WHAT THE EXERCISE ASKS: Each line from the one containing "解决办法：Connectio" through the end of the entries below should be transcribed exactly, and no other line.

DATASET EXCERPTS:
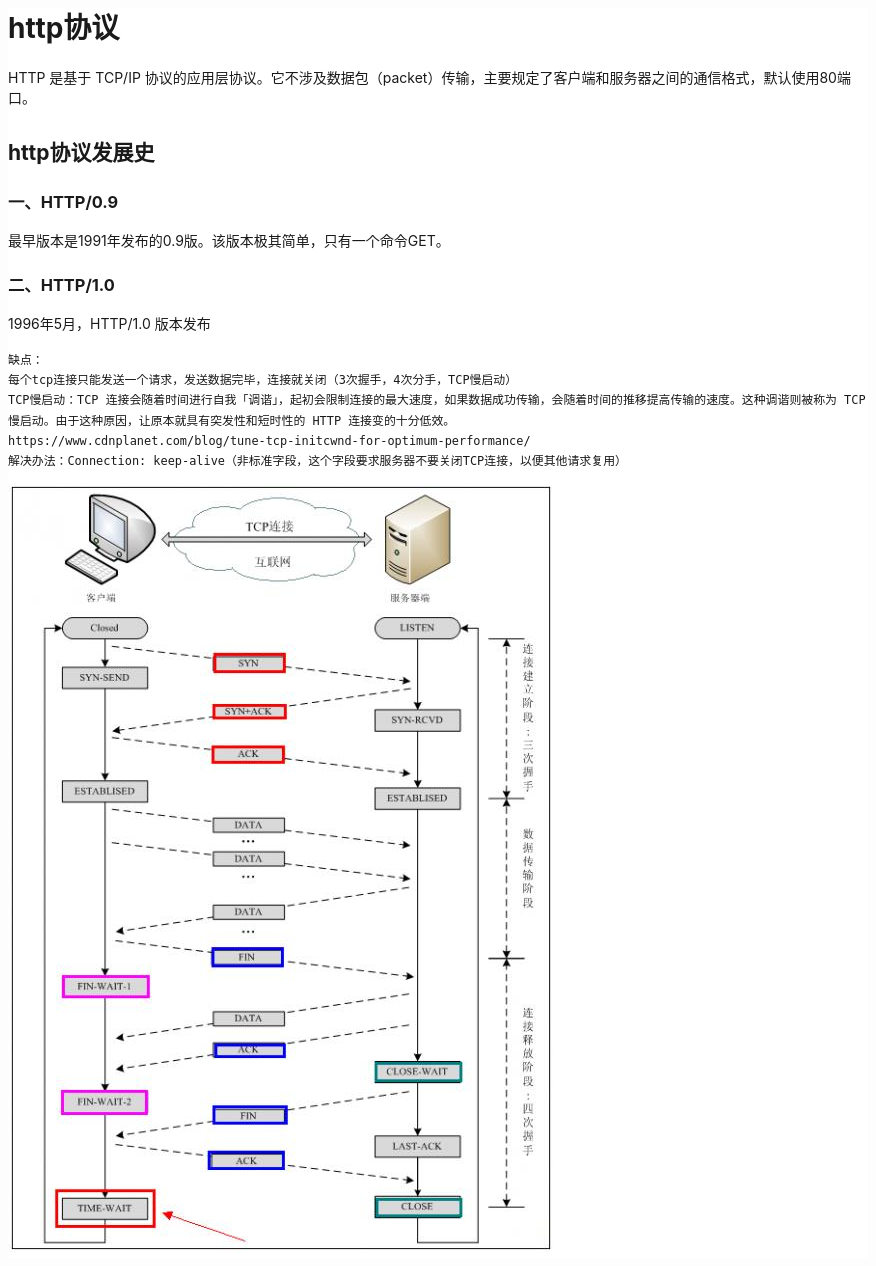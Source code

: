 # http协议
HTTP 是基于 TCP/IP 协议的应用层协议。它不涉及数据包（packet）传输，主要规定了客户端和服务器之间的通信格式，默认使用80端口。
## http协议发展史
### 一、HTTP/0.9
最早版本是1991年发布的0.9版。该版本极其简单，只有一个命令GET。
### 二、HTTP/1.0
1996年5月，HTTP/1.0 版本发布  

    缺点：
    每个tcp连接只能发送一个请求，发送数据完毕，连接就关闭（3次握手，4次分手，TCP慢启动）
    TCP慢启动：TCP 连接会随着时间进行自我「调谐」，起初会限制连接的最大速度，如果数据成功传输，会随着时间的推移提高传输的速度。这种调谐则被称为 TCP 
    慢启动。由于这种原因，让原本就具有突发性和短时性的 HTTP 连接变的十分低效。
    https://www.cdnplanet.com/blog/tune-tcp-initcwnd-for-optimum-performance/
    解决办法：Connection: keep-alive（非标准字段，这个字段要求服务器不要关闭TCP连接，以便其他请求复用）

![](images/0_131271823564Rx.gif)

YOUR SOLUTION:
    解决办法：Connection: keep-alive（非标准字段，这个字段要求服务器不要关闭TCP连接，以便其他请求复用）

![](images/0_131271823564Rx.gif)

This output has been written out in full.